2007 film by Benedek Fliegauf

Milky Way (Hungarian: Tejút) is a 2007 Hungarian experimental drama film written and directed by Benedek Fliegauf.

== Plot ==
The film presents a sequence of self‑contained scenes observed in extended static takes.
Each vignette depicts individuals in isolated or everyday settings—such as a roadside at night, a public bath, or rural landscapes—without spoken dialogue.
Meaning is conveyed through gesture, environment, and sound rather than explicit storytelling.

== Style and themes ==
Critics have described Milky Way as a “human nature film”, replacing animals with people in a timeless landscape.
The film emphasizes the biosphere, environment, and human presence over plot or political commentary, aiming for a contemplative, meditative effect.

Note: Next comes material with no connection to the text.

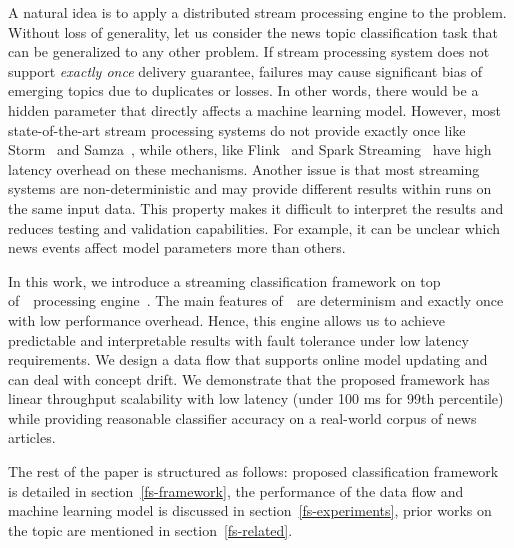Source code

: A natural idea is to apply a distributed stream processing engine to the problem. Without loss of generality, let us consider the news topic classification task that can be generalized to any other problem. If stream processing system does not support {\em exactly once} delivery guarantee, failures may cause significant bias of emerging topics due to duplicates or losses. In other words, there would be a hidden parameter that directly affects a machine learning model. However, most state-of-the-art stream processing systems do not provide exactly once like Storm~\cite{apache:storm} and Samza~\cite{Noghabi:2017:SSS:3137765.3137770}, while others, like Flink~\cite{Carbone:2017:SMA:3137765.3137777} and Spark Streaming~\cite{Zaharia:2012:DSE:2342763.2342773} have high latency overhead on these mechanisms. Another issue is that most streaming systems are non-deterministic and may provide different results within runs on the same input data. This property makes it difficult to interpret the results and reduces testing and validation capabilities. For example, it can be unclear which news events affect model parameters more than others. 

In this work, we introduce a streaming classification framework on top of~\FlameStream\ processing engine~\cite{we2018beyondmr, we2018adbis}. The main features of~\FlameStream\ are determinism and exactly once with low performance overhead. Hence, this engine allows us to achieve predictable and interpretable results with fault tolerance under low latency requirements. We design a data flow that supports online model updating and can deal with concept drift. We demonstrate that the proposed framework has linear throughput scalability with low latency (under 100 ms for 99th percentile) while providing reasonable classifier accuracy on a real-world corpus of news articles.

The rest of the paper is structured as follows: proposed classification framework is detailed in section~\ref{fs-framework}, the performance of the data flow and machine learning model is discussed in section~\ref{fs-experiments}, prior works on the topic are mentioned in section~\ref{fs-related}.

== Release and reception ==
Milky Way screened at several international film festivals, where it was noted for its experimental form, long‑take cinematography, and immersive sound design.
In a broader discussion of contemporary Hungarian cinema, ScreenDaily highlighted Fliegauf’s work for its distinctive atmospheric approach and observational style.